• **Exercise**
Scan the lines below; pull out those with "então".
▶
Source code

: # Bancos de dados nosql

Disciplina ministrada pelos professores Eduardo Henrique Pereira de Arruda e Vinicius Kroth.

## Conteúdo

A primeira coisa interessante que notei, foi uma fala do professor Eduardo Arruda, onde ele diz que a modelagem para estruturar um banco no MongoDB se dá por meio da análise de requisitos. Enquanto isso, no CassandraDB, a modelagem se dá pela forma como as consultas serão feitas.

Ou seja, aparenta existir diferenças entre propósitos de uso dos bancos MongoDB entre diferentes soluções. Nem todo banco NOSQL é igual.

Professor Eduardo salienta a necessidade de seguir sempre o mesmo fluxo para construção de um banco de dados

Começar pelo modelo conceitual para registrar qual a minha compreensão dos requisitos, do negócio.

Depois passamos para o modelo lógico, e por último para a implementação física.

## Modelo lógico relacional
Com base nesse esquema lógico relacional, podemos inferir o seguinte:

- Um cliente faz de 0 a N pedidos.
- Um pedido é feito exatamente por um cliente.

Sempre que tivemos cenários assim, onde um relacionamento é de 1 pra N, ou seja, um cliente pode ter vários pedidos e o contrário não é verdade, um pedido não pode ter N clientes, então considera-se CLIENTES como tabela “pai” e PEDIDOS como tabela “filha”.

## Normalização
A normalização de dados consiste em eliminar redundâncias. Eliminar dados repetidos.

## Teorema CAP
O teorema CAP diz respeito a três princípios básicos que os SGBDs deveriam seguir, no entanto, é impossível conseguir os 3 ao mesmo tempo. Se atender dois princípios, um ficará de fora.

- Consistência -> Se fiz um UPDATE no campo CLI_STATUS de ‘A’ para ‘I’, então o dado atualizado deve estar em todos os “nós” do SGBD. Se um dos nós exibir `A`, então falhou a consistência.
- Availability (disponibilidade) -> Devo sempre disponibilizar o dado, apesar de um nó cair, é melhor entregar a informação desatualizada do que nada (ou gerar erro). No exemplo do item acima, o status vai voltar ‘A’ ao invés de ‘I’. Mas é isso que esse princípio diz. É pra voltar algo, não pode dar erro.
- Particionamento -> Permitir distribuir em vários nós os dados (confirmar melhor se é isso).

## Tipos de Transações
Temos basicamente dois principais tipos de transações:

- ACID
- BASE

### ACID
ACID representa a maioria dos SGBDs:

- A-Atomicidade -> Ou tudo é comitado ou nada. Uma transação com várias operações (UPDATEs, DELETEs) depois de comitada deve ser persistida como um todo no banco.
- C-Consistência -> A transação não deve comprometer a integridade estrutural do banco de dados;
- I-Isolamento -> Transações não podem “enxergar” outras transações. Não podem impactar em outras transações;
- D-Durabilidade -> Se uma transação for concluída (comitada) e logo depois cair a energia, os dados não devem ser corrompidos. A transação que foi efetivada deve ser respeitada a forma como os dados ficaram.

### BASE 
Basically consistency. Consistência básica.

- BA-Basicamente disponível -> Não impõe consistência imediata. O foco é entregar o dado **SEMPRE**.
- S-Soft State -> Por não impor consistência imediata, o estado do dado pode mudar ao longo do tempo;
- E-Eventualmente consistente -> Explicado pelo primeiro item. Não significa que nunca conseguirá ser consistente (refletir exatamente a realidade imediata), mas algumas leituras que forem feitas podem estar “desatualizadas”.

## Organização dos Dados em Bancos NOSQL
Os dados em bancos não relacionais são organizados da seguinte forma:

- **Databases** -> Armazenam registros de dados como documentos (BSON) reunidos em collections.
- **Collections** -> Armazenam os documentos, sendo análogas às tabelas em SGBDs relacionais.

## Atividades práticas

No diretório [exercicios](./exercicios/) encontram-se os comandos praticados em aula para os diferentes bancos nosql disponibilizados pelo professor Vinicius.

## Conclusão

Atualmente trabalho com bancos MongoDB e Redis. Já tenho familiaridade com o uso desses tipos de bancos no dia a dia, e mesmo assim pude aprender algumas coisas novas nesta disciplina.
◀
• **Exercise solution**
Sempre que tivemos cenários assim, onde um relacionamento é de 1 pra N, ou seja, um cliente pode ter vários pedidos e o contrário não é verdade, um pedido não pode ter N clientes, então considera-se CLIENTES como tabela “pai” e PEDIDOS como tabela “filha”.
- Consistência -> Se fiz um UPDATE no campo CLI_STATUS de ‘A’ para ‘I’, então o dado atualizado deve estar em todos os “nós” do SGBD. Se um dos nós exibir `A`, então falhou a consistência.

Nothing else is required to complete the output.